▶ WORK REQUEST
What is the count of lines in the data that hold the string "Sīra"? State the number alone.

▶ DATA FOR ANALYSIS
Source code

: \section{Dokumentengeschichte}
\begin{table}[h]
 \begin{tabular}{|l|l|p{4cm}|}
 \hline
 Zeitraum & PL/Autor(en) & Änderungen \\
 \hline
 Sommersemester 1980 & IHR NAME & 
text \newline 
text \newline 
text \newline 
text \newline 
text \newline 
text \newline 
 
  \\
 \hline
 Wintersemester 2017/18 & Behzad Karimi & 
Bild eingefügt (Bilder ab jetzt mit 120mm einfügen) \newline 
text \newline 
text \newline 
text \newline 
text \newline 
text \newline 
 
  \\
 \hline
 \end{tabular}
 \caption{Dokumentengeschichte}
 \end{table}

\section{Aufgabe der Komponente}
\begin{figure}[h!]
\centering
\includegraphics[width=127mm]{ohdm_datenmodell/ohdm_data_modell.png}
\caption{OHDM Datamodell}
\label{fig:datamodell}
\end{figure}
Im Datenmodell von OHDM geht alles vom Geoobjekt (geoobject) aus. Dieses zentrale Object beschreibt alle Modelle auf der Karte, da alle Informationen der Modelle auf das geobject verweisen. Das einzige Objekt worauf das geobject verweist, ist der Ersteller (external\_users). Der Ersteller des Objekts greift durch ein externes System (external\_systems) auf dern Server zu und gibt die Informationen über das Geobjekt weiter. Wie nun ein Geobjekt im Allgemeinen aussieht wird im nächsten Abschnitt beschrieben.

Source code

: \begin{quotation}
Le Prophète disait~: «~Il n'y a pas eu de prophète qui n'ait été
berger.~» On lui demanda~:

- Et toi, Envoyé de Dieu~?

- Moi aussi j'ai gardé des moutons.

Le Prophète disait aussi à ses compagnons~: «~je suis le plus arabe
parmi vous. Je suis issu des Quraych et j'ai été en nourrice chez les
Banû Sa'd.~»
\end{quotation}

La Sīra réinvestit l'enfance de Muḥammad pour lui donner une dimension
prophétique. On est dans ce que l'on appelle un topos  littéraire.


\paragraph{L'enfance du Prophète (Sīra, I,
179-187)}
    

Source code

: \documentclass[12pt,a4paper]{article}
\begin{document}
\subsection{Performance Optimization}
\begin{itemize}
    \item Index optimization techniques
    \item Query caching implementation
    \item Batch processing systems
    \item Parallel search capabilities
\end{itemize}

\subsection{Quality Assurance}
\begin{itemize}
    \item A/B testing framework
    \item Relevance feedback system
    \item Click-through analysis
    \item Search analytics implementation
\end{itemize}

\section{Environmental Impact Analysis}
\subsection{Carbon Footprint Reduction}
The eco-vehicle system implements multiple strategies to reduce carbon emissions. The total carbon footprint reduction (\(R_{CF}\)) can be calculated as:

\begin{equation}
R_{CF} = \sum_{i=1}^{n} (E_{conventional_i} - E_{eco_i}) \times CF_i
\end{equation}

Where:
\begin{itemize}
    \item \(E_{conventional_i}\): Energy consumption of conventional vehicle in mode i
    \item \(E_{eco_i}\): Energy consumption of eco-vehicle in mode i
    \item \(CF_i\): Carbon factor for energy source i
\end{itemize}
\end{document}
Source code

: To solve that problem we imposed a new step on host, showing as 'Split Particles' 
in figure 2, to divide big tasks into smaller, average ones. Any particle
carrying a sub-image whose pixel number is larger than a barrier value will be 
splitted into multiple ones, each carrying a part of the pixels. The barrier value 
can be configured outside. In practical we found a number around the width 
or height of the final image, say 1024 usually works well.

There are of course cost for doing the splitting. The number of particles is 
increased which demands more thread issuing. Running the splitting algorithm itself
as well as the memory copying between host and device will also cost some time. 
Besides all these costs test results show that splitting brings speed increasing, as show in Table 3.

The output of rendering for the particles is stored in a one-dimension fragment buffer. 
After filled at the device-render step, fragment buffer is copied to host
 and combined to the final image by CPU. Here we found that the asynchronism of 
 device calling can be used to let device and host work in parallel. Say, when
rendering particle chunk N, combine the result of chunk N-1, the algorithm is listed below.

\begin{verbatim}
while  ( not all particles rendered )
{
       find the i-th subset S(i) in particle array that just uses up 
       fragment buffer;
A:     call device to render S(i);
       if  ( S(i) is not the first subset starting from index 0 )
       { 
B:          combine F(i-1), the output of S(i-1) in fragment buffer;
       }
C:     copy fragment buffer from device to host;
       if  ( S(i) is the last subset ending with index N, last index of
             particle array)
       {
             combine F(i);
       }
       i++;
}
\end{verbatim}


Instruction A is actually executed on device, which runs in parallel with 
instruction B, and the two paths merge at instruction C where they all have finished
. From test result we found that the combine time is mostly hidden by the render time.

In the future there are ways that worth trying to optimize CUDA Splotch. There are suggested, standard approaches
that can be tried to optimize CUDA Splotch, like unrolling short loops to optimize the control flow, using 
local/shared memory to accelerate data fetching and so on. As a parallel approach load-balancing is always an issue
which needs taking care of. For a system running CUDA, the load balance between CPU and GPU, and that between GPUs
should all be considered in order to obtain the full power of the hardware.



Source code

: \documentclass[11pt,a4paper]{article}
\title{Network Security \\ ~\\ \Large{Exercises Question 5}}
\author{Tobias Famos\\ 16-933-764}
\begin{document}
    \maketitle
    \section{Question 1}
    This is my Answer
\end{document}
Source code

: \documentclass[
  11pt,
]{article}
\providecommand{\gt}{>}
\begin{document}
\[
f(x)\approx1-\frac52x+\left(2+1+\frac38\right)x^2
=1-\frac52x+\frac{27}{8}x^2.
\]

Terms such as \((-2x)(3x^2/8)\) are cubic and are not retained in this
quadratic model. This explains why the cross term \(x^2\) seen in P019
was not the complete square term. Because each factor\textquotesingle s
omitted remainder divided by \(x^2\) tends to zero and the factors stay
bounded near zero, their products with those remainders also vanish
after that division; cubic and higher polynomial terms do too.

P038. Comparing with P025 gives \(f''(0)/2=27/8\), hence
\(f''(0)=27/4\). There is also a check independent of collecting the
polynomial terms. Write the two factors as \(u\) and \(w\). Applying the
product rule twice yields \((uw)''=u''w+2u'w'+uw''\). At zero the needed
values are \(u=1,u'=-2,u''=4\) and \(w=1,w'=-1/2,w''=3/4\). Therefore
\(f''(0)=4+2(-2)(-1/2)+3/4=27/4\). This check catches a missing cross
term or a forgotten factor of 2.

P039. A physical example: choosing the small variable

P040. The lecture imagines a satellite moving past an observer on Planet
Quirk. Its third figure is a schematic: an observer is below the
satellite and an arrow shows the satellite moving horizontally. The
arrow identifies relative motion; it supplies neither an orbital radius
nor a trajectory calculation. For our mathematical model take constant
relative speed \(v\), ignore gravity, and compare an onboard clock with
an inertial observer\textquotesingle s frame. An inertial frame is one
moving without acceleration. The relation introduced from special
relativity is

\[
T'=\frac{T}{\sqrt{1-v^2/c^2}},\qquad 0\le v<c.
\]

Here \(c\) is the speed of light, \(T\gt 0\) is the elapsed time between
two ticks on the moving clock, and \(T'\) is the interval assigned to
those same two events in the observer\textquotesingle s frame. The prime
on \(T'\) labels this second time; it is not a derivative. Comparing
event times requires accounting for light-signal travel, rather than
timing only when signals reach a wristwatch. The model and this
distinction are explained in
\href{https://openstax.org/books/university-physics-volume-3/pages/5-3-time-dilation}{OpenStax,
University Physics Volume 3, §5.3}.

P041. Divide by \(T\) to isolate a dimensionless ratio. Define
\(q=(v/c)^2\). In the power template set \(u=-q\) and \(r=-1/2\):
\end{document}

▶ SOLUTION FOR THIS PROBLEM
2